Theoretical study of H-abstraction reactions of di-n-propyl ether oxidation by H, CH3, HO2 and OH radicals

Abstract

The H-abstraction reactions from di-n-propyl ether (DPE) by radicals are significant in the DPE oxidation process. However, corresponding rate constants only rely on either analogy from alcohols or estimation from alkanes due to the lack of experimental and theoretical studies. In current work, thermochemistry and kinetics of DPE oxidation by the H, CH3, HO2 and OH radicals have been studied using the composite methods (CBS-QB3 and G4). Four H-abstraction reaction systems have been discussed, all of them occur through energy barriers of −5.4–20.5 kcal/mol.
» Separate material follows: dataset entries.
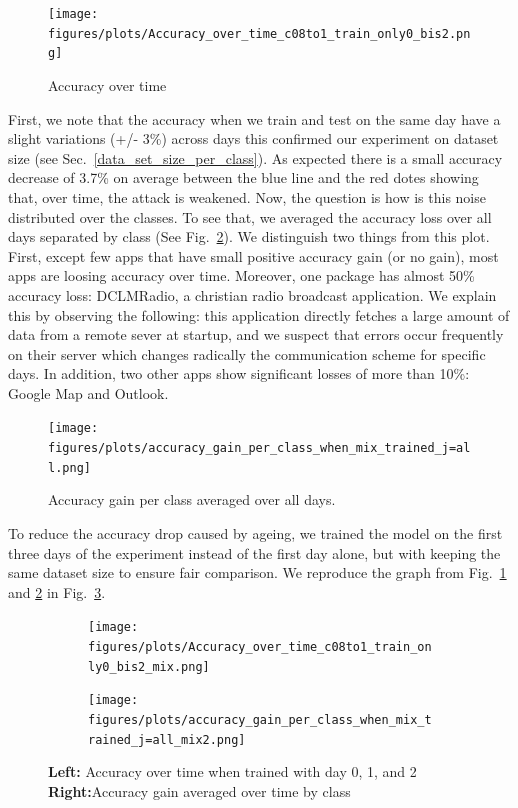 \begin{figure}[H]
 \centering
 \texttt{[image: figures/plots/Accuracy\_over\_time\_c08to1\_train\_only0\_bis2.png]}
 \caption{Accuracy over time }
 \label{fig:accuracy over time}
\end{figure}

\newpage

First, we note that the accuracy when we train and test on the same day have a slight variations (+/- 3\%) across days this confirmed our experiment on dataset size (see Sec.~\ref{data_set_size_per_class}). As expected there is a small accuracy decrease of 3.7\% on average between the blue line and the red dotes showing that, over time, the attack is weakened. Now, the question is how is this noise distributed over the classes. To see that, we averaged the accuracy loss over all days separated by class (See Fig.~\ref{fig:acc gain overtime}). We distinguish two things from this plot. First, except few apps that have small positive accuracy gain (or no gain), most apps are loosing accuracy over time. Moreover, one package has almost 50\% accuracy loss: DCLMRadio, a christian radio broadcast application. We explain this by observing the following: this application directly fetches a large amount of data from a remote sever at startup, and we suspect that errors occur frequently on their server which changes radically the communication scheme for specific days. In addition, two other apps show significant losses of more than 10\%: Google Map and Outlook.
\\
\begin{figure}[ht]
 \centering
 \texttt{[image: figures/plots/accuracy\_gain\_per\_class\_when\_mix\_trained\_j=all.png]}
 \caption{Accuracy gain per class averaged over all days.}
  \label{fig:acc gain overtime}
\end{figure}

To reduce the accuracy drop caused by ageing, we trained the model on the first three days of the experiment instead of the first day alone, but with keeping the same dataset size to ensure fair comparison. We reproduce the graph from Fig.~\ref{fig:accuracy over time} and \ref{fig:acc gain overtime} in Fig.~\ref{fig:learning extension over time}.


\begin{figure}[h]
\centering
\begin{subfigure}{.5\textwidth}
  \centering
  \texttt{[image: figures/plots/Accuracy\_over\_time\_c08to1\_train\_only0\_bis2\_mix.png]}
\end{subfigure}%
\begin{subfigure}{.5\textwidth}
  \centering
  \texttt{[image: figures/plots/accuracy\_gain\_per\_class\_when\_mix\_trained\_j=all\_mix2.png]}
\end{subfigure}
\caption{\textbf{Left:} Accuracy over time when trained with day 0, 1, and 2 \textbf{Right:}Accuracy gain averaged over time by class}
\label{fig:learning extension over time}
\end{figure}

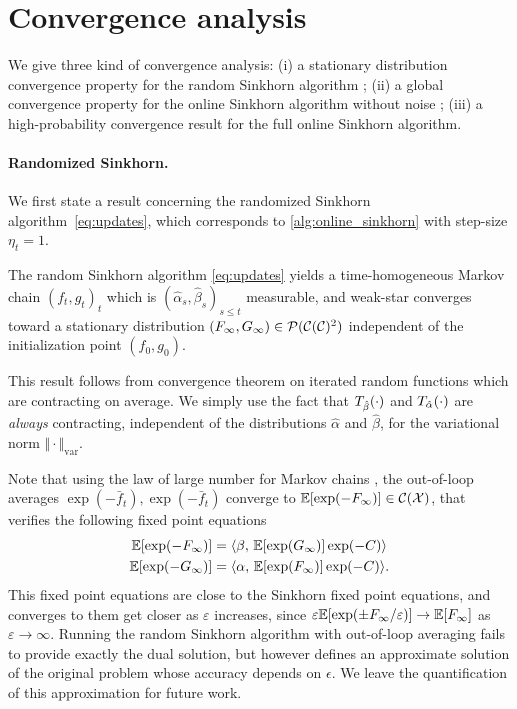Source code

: 

\section{Convergence analysis}

We give three kind of convergence analysis: (i) a stationary distribution convergence property for the random Sinkhorn
algorithm ; (ii) a global convergence property for the online Sinkhorn algorithm without noise ; (iii) a high-probability convergence result for the full online Sinkhorn algorithm.

\paragraph{Randomized Sinkhorn.}

We first state a result concerning the randomized Sinkhorn algorithm~\eqref{eq:updates}, which corresponds to
\autoref{alg:online_sinkhorn} with step-size $\eta_t = 1$.

\begin{proposition}\label{prop:markov}
    The random Sinkhorn algorithm \eqref{eq:updates} yields a time-homogeneous
    Markov chain ${(f_t, g_t)}_t$ which is $(\hat \alpha_s, \hat \beta_s)_{s \leq
    t}$ measurable, and weak-star converges toward a stationary distribution
    $(F_\infty, G_\infty) \in \mathcal{P}(\mathcal{C}(\mathcal{C})^2)$ independent of the initialization
    point $(f_0, g_0)$.
\end{proposition}

This result follows from \citet{diaconis_iterated} convergence theorem on
iterated random functions which are contracting on average. We simply use the
fact that $T_{\hat \beta}(\cdot)$ and $T_{\hat \alpha}(\cdot)$ are
\textit{always} contracting, independent of the distributions $\hat \alpha$ and
$\hat \beta$, for the variational norm $\Vert \cdot \Vert_{\text{var}}$.

Note that using the law of large number for Markov chains
\citep{breiman_strong_1960}, the out-of-loop averages $\exp(-\bar f_t),
\exp(-\bar f_t)$ converge to $\mathbb{E}[\exp(-F_\infty)] \in \mathcal{C}(\mathcal{X})$, that verifies
the following fixed point equations
\begin{align}
    \mathbb{E}[\exp(-F_\infty)] &=
     \langle \beta,\,\mathbb{E}[\exp(G_\infty)] \exp(-C)\rangle \\
    \mathbb{E}[\exp(-G_\infty)] &=
     \langle \alpha,\,\mathbb{E}[\exp(F_\infty)] \exp(-C)\rangle.
\end{align}
This fixed point equations are close to the Sinkhorn fixed point equations, and converges to them 
get closer as $\varepsilon$ increases, since $\varepsilon \mathbb{E}[\exp(\pm F_\infty /
\varepsilon)] \to \mathbb{E}[F_\infty]$ as $\varepsilon \to \infty$. Running the random
Sinkhorn algorithm with out-of-loop averaging fails to provide exactly the dual solution, but 
however defines an approximate solution of the original problem whose accuracy depends on $\epsilon$. 
%
We leave the quantification of this approximation for future work.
The energy barriers increase in the order α < β < γ at CBS-QB3 and G4 levels. The hydrogen-bond reactant complexes, RCβHO2, RCαOH, RCβOH and RCγOH, are identified in the entrance channel for the H-abstraction by HO2 and OH radicals. The rate constants for target reactions are calculated with the transition state theory and canonical variational transition state theory over a broad temperature range of 400–1400 K. Rate constants and branching ratios show that the H-abstraction reaction from Cα is the dominant reaction over the investigated temperature range. The total rate constants of the DPE + OH system have been fitted as follows: k = 1105 × T 3.185 exp(1720/T) (cm3 mol−1 s−1). The G4 data well reproduce the available experimental rate constant for DPE + OH system. The rate constants of H-abstraction reactions in the kinetic model of Serinyel et al. [Fuel 263 (2020) 116554] are modified based on the current calculated results to obtain a revised model. A validation for the revised model against the jet-stirred reactor (JSR) measurements from the literature are also provided, and the modified mechanism shows good performances to predict the JSR data. Reaction pathway and sensitivity analyses are performed to identify the fuel consumption paths and key reactions in oxidation process of DPE.